The restricted shares granted to the Executive pursuant to Sections 5(h)(i)-(iii) will be subject to the terms and conditions of restricted stock agreements approved by the Compensation Committee. Upon the occurrence of a Change in Ownership or Control (as defined in 26 C.F.R. § 1.280G-1 (Q/A 27, 28 & 29)), of Live Nation, Inc. (a “Change of Control”), the restricted shares granted to the Executive pursuant to Sections 5(h)(i)-(iii), will vest and the restrictions will lapse, and any unvested stock options and shares of restricted stock granted to the Executive in 2005 and 2006 will vest, or restrictions will lapse, as the case may be, and become immediately exercisable or transferable.

6.  Termination . The Executive’s employment hereunder may be terminated during the Employment Period under the following circumstances:

(a) Death . The Executive’s employment hereunder shall terminate upon his death.

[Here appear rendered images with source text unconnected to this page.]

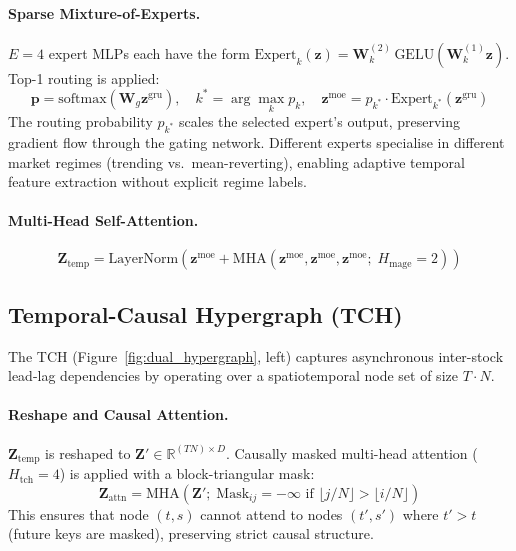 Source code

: \documentclass[a4paper,11pt]{report}
\begin{document}
\paragraph{Sparse Mixture-of-Experts.}
$E = 4$ expert MLPs each have the form $\text{Expert}_k(\mathbf{z}) = \mathbf{W}^{(2)}_k\,\text{GELU}(\mathbf{W}^{(1)}_k\mathbf{z})$. Top-1 routing is applied:
\begin{equation}
\mathbf{p} = \text{softmax}(\mathbf{W}_g\mathbf{z}^{\text{gru}}), \quad k^* = \arg\max_k p_k, \quad
\mathbf{z}^{\text{moe}} = p_{k^*}\cdot\text{Expert}_{k^*}(\mathbf{z}^{\text{gru}})
\end{equation}
The routing probability $p_{k^*}$ scales the selected expert's output, preserving gradient flow through the gating network. Different experts specialise in different market regimes (trending vs.\ mean-reverting), enabling adaptive temporal feature extraction without explicit regime labels.

\paragraph{Multi-Head Self-Attention.}
\begin{equation}
\mathbf{Z}_{\text{temp}} = \text{LayerNorm}\!\left(\mathbf{z}^{\text{moe}} + \text{MHA}(\mathbf{z}^{\text{moe}},\mathbf{z}^{\text{moe}},\mathbf{z}^{\text{moe}};\;H_{\text{mage}}=2)\right)
\end{equation}

\subsection{Temporal-Causal Hypergraph (TCH)}

The TCH (Figure~\ref{fig:dual_hypergraph}, left) captures asynchronous inter-stock lead-lag dependencies by operating over a spatiotemporal node set of size $T \cdot N$.

\paragraph{Reshape and Causal Attention.}
$\mathbf{Z}_{\text{temp}}$ is reshaped to $\mathbf{Z}' \in \mathbb{R}^{(TN)\times D}$. Causally masked multi-head attention ($H_{\text{tch}}=4$) is applied with a block-triangular mask:
\begin{equation}
\mathbf{Z}_{\text{attn}} = \text{MHA}(\mathbf{Z}';\;\text{Mask}_{ij}=-\infty \text{ if } \lfloor j/N \rfloor > \lfloor i/N \rfloor)
\end{equation}
This ensures that node $(t,s)$ cannot attend to nodes $(t',s')$ where $t' > t$ (future keys are masked), preserving strict causal structure.
\end{document}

(b) Disability . If, as a result of the Executive’s incapacity due to physical or mental illness, the Executive shall have been substantially unable to perform his duties hereunder notwithstanding the provision of reasonable accommodation for a period of six consecutive months, and within 30 days after written Notice of Termination is given after such six-month period the Executive shall not have returned to the substantial performance of his duties on a full-time basis, the Company shall have the right to terminate the Executive’s employment hereunder for “Disability,” and such termination in and of itself shall not be, nor shall it be deemed to be, a breach of this Agreement.

(c) Cause . The Company shall have the right to terminate the Executive’s employment for Cause by providing the Executive with a written Notice of Termination, and such termination in and of itself shall not be, nor shall it be deemed to be, a breach of this Agreement. For purposes of this Agreement, “Cause” shall mean:

  (i)   the Executive’s willful and continued failure to perform his material duties with respect to the Company or its Affiliates which, if curable, continues beyond ten business days after a written demand for substantial performance is delivered to the Executive by the Company; or
  (ii)   willful or intentional engaging by the Executive in material misconduct that causes material and demonstrable injury, monetarily or otherwise, to the Company, or any of its Affiliates; or
  (iii)   the Executive’s conviction of, or a plea of nolo contendre to, a crime constituting (A) a felony under the laws of the United States or any state thereof or (B) a misdemeanor involving moral turpitude that causes material and demonstrable injury, monetarily or otherwise, to the Company or any of its Affiliates; or
  (iv)   the Executive’s committing or engaging in any act of fraud, embezzlement, theft or other act of dishonesty against the Company or its Affiliates that causes material and demonstrable injury, monetarily or otherwise, to the Company or its Affiliates; or
  (v)   the Executive’s breach of any provision of Section 11 hereof that causes material and demonstrable injury, monetarily or otherwise, to the Company or its Affiliates.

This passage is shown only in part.